■ **Supplied data**
───

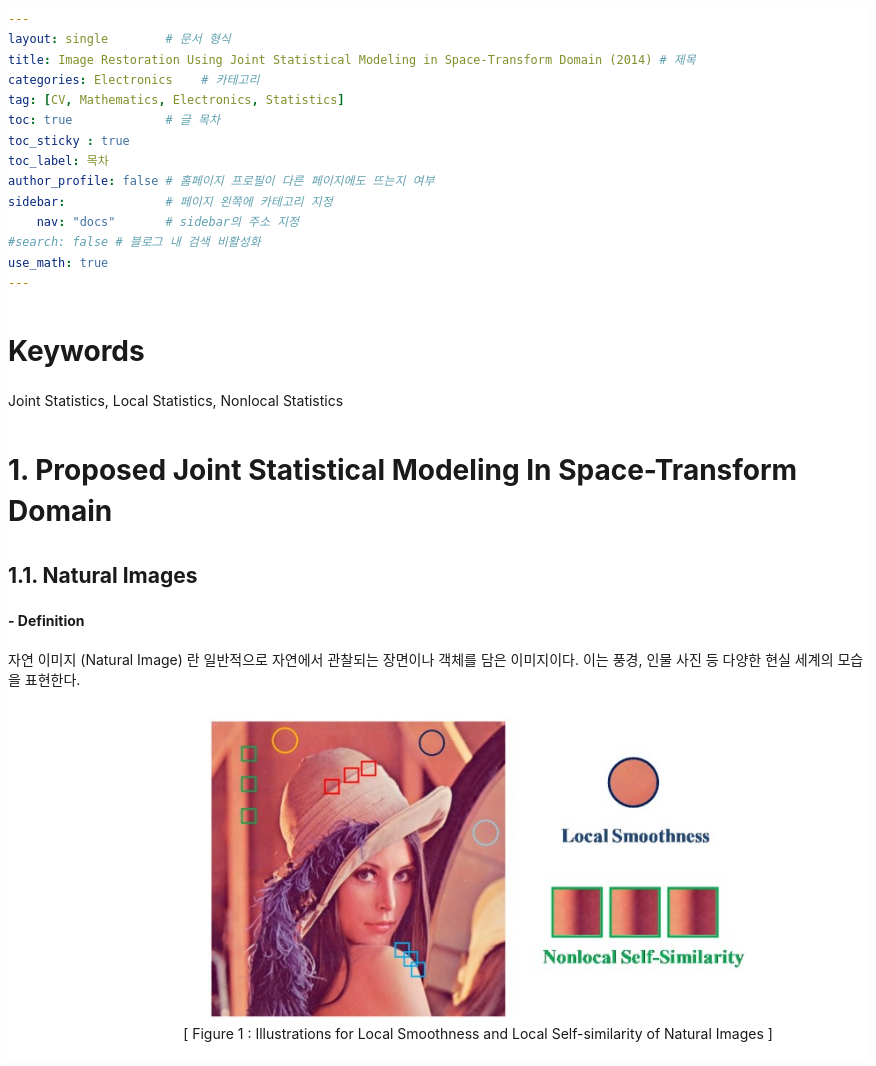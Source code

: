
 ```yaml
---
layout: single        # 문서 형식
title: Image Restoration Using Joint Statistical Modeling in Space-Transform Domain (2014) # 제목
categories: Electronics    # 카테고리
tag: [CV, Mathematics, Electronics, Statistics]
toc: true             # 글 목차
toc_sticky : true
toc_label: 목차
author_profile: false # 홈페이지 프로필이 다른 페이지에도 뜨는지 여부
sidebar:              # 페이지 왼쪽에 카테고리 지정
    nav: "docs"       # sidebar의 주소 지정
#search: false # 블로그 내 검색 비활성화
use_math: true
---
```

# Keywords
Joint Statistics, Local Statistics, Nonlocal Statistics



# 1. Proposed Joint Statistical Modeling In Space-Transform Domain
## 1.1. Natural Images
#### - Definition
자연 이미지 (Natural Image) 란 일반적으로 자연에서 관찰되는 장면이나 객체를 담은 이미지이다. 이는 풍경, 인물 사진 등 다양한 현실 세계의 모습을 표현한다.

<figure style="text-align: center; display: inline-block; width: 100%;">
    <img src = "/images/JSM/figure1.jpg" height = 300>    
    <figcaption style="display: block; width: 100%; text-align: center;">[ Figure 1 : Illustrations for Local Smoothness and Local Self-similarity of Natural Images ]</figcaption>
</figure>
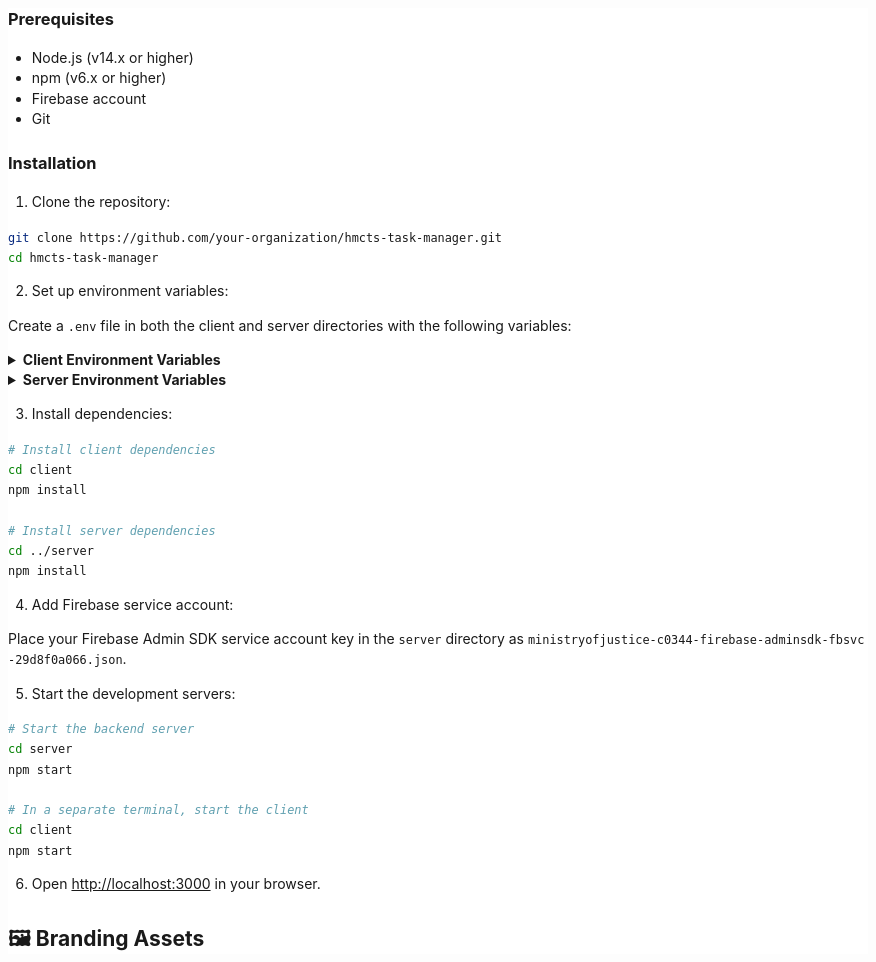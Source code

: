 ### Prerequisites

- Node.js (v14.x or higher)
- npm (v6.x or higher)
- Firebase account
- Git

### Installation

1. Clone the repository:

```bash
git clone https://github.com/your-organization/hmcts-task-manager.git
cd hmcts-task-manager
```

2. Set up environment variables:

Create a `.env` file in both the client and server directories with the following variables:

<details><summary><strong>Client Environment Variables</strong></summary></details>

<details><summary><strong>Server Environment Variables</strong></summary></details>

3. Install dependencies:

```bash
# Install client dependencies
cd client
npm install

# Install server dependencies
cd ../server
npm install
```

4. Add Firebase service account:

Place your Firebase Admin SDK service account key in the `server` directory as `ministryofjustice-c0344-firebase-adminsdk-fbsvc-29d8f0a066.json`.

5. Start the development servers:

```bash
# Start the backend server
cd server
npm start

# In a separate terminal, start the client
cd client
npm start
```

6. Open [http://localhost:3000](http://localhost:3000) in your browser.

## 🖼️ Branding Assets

───

■ **Action item**
An exact transcription of the listing is required, and it must contain no pictures.

■ **Finished task**
Source code

:
 ```yaml
---
layout: single        # 문서 형식
title: Image Restoration Using Joint Statistical Modeling in Space-Transform Domain (2014) # 제목
categories: Electronics    # 카테고리
tag: [CV, Mathematics, Electronics, Statistics]
toc: true             # 글 목차
toc_sticky : true
toc_label: 목차
author_profile: false # 홈페이지 프로필이 다른 페이지에도 뜨는지 여부
sidebar:              # 페이지 왼쪽에 카테고리 지정
    nav: "docs"       # sidebar의 주소 지정
#search: false # 블로그 내 검색 비활성화
use_math: true
---
```

# Keywords
Joint Statistics, Local Statistics, Nonlocal Statistics



# 1. Proposed Joint Statistical Modeling In Space-Transform Domain
## 1.1. Natural Images
#### - Definition
자연 이미지 (Natural Image) 란 일반적으로 자연에서 관찰되는 장면이나 객체를 담은 이미지이다. 이는 풍경, 인물 사진 등 다양한 현실 세계의 모습을 표현한다.

<figure style="text-align: center; display: inline-block; width: 100%;">
    <img src = "/images/JSM/figure1.jpg" height = 300>    
    <figcaption style="display: block; width: 100%; text-align: center;">[ Figure 1 : Illustrations for Local Smoothness and Local Self-similarity of Natural Images ]</figcaption>
</figure>
Source code

: ### Prerequisites

- Node.js (v14.x or higher)
- npm (v6.x or higher)
- Firebase account
- Git

### Installation

1. Clone the repository:

```bash
git clone https://github.com/your-organization/hmcts-task-manager.git
cd hmcts-task-manager
```

2. Set up environment variables:

Create a `.env` file in both the client and server directories with the following variables:

<details><summary><strong>Client Environment Variables</strong></summary></details>

<details><summary><strong>Server Environment Variables</strong></summary></details>

3. Install dependencies:

```bash
# Install client dependencies
cd client
npm install

# Install server dependencies
cd ../server
npm install
```

4. Add Firebase service account:

Place your Firebase Admin SDK service account key in the `server` directory as `ministryofjustice-c0344-firebase-adminsdk-fbsvc-29d8f0a066.json`.

5. Start the development servers:

```bash
# Start the backend server
cd server
npm start

# In a separate terminal, start the client
cd client
npm start
```

6. Open [http://localhost:3000](http://localhost:3000) in your browser.

## 🖼️ Branding Assets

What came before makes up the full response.